**Exercise requirements**
Starting at the line that has "- commit: 세이브, 스테이지 영역의 파일들을 가지고 커밋을 만든다" and stopping after the line that has "- 단점2: 강제 푸시가 필요하다 git push --force origin", reproduce the listing below exactly; omit everything else.

**Dataset extract**
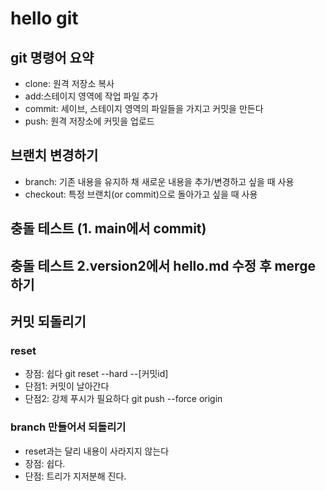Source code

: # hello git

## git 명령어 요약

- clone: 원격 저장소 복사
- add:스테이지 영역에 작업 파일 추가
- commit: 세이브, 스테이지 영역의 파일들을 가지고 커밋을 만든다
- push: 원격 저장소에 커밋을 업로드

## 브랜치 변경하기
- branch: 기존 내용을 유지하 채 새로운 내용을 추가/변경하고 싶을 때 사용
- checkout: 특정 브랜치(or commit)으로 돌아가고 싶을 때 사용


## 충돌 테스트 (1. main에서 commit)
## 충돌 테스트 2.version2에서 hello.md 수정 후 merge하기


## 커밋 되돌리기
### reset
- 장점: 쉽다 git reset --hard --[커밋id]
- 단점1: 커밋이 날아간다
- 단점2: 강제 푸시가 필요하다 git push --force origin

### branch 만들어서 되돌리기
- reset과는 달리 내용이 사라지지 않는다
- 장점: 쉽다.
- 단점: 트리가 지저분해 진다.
...
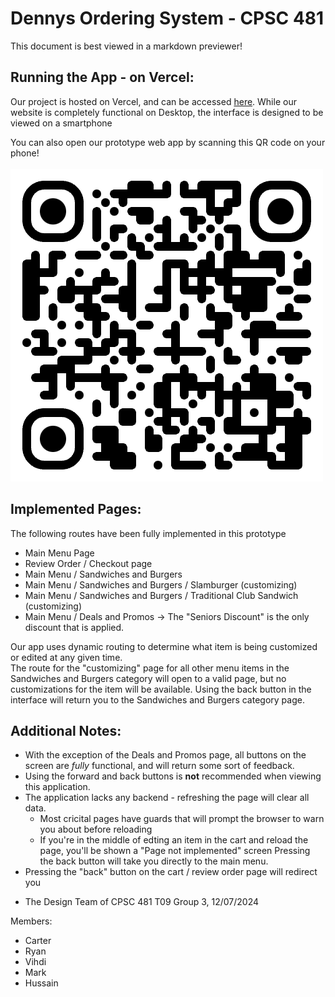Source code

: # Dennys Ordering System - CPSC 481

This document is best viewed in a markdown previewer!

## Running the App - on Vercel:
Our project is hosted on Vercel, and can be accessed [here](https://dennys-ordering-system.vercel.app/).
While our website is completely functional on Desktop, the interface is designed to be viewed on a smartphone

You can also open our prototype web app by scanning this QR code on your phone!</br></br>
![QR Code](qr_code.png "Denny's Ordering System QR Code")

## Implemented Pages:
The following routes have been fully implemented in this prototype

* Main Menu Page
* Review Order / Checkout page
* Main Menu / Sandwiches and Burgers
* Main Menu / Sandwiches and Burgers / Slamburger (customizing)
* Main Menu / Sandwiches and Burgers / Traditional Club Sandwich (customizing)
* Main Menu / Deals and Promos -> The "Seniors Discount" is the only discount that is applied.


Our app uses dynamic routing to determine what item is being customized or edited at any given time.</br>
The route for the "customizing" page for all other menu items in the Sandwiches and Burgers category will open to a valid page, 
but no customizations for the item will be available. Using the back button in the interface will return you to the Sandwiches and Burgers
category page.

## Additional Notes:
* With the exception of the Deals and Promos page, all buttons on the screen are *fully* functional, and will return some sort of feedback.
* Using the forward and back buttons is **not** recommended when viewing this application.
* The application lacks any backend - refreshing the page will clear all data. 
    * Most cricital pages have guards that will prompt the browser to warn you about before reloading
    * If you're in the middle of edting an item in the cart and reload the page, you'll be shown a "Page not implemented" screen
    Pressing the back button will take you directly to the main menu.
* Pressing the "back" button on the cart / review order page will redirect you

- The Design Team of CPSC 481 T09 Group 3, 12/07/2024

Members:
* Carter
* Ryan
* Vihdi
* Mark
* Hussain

**Task answer**
- commit: 세이브, 스테이지 영역의 파일들을 가지고 커밋을 만든다
- push: 원격 저장소에 커밋을 업로드

## 브랜치 변경하기
- branch: 기존 내용을 유지하 채 새로운 내용을 추가/변경하고 싶을 때 사용
- checkout: 특정 브랜치(or commit)으로 돌아가고 싶을 때 사용


## 충돌 테스트 (1. main에서 commit)
## 충돌 테스트 2.version2에서 hello.md 수정 후 merge하기


## 커밋 되돌리기
### reset
- 장점: 쉽다 git reset --hard --[커밋id]
- 단점1: 커밋이 날아간다
- 단점2: 강제 푸시가 필요하다 git push --force origin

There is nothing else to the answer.